** Collected data entries **
***

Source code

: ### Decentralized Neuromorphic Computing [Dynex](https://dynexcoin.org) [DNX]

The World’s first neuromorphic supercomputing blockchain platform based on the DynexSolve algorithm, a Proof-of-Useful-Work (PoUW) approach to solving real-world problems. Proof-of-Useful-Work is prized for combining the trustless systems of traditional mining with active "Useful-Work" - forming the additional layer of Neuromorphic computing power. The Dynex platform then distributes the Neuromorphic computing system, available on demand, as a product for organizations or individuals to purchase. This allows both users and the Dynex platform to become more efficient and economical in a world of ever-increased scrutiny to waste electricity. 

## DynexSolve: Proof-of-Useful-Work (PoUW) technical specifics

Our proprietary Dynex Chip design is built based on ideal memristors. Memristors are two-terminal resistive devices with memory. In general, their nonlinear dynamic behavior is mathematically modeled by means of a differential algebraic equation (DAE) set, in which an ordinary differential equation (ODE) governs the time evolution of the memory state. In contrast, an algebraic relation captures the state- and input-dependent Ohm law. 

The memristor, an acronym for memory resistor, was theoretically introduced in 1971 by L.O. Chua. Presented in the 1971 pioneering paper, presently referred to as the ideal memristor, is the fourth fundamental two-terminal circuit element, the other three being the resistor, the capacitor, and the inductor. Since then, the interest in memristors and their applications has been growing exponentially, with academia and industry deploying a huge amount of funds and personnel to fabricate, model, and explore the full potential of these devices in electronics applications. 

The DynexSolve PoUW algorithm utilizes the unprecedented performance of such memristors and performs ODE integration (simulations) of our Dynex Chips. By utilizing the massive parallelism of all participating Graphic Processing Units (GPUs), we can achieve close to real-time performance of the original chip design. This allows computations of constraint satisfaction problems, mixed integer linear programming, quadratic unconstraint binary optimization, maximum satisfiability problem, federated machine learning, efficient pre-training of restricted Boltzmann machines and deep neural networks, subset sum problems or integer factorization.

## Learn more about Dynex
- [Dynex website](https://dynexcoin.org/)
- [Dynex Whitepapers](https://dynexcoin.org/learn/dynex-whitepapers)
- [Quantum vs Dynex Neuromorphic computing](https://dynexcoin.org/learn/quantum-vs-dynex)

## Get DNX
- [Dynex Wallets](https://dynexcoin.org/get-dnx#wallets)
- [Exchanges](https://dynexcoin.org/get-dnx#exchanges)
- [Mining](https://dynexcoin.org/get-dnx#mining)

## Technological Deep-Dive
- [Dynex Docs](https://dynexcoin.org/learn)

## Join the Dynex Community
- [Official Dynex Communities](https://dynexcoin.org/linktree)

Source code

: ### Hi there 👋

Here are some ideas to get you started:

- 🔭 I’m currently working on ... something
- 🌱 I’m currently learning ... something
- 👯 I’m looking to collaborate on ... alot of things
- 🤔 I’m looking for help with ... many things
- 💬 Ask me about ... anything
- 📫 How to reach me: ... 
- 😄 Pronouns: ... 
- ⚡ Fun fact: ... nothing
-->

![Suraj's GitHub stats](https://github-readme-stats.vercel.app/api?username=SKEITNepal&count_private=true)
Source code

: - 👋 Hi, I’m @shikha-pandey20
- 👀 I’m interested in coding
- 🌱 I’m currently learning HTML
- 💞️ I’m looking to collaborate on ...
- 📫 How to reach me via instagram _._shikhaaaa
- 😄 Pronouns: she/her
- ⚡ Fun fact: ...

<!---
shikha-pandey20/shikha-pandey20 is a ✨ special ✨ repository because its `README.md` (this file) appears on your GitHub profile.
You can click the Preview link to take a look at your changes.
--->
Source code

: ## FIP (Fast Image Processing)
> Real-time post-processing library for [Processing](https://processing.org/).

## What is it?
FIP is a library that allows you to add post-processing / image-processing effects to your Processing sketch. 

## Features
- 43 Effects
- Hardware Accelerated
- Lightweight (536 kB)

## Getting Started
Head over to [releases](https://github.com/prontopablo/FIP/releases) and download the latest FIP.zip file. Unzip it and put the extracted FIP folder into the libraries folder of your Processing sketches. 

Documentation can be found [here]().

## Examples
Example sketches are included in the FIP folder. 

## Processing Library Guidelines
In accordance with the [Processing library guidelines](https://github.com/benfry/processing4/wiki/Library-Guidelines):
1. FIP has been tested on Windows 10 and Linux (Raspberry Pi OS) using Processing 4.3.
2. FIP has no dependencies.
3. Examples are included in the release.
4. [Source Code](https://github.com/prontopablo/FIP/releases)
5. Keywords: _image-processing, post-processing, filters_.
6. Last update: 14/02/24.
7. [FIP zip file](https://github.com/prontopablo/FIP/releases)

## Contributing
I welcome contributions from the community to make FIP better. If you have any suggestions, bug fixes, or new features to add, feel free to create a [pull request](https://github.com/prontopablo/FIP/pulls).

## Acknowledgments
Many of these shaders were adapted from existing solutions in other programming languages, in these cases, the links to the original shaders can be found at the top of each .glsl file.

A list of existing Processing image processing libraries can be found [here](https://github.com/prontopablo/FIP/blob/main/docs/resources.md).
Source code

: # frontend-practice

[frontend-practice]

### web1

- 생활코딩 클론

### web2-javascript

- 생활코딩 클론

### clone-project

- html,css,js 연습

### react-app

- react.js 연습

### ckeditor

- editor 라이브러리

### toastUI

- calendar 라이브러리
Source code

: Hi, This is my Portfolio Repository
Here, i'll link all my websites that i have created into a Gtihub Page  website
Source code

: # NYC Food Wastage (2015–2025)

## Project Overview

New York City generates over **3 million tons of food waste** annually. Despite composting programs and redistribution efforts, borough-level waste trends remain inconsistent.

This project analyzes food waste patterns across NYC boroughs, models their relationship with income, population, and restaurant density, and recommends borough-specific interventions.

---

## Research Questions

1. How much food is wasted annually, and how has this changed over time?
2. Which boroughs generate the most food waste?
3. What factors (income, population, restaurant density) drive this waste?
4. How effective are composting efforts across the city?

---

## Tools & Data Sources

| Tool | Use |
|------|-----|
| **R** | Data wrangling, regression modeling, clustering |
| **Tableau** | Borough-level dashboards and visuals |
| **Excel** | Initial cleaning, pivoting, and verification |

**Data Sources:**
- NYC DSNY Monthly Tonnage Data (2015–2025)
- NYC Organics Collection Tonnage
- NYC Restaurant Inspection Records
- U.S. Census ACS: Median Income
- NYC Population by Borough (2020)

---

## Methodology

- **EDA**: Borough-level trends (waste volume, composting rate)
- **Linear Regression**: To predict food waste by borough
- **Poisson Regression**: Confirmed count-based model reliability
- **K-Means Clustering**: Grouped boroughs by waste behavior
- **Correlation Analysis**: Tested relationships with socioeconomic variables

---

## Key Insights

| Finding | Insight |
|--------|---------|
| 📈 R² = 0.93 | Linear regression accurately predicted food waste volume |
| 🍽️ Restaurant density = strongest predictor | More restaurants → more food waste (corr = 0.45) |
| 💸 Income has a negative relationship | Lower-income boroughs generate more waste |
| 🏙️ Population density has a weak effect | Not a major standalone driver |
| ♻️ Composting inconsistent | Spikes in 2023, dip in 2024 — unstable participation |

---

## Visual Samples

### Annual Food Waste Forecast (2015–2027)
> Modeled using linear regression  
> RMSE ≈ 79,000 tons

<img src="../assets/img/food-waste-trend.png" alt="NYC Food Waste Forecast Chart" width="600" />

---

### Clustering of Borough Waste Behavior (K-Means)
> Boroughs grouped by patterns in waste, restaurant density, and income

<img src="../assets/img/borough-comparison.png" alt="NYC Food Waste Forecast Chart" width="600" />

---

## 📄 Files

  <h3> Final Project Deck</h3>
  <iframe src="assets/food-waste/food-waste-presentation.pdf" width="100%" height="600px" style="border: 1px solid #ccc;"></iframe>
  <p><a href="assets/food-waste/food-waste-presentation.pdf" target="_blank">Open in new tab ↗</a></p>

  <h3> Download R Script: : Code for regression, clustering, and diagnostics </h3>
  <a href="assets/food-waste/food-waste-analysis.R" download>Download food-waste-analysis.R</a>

***

** AIM OF THE EXERCISE **
Return, from the data above, each line in which the string "releases" appears.

** EXERCISE SOLUTION **
Head over to [releases](https://github.com/prontopablo/FIP/releases) and download the latest FIP.zip file. Unzip it and put the extracted FIP folder into the libraries folder of your Processing sketches. 
4. [Source Code](https://github.com/prontopablo/FIP/releases)
7. [FIP zip file](https://github.com/prontopablo/FIP/releases)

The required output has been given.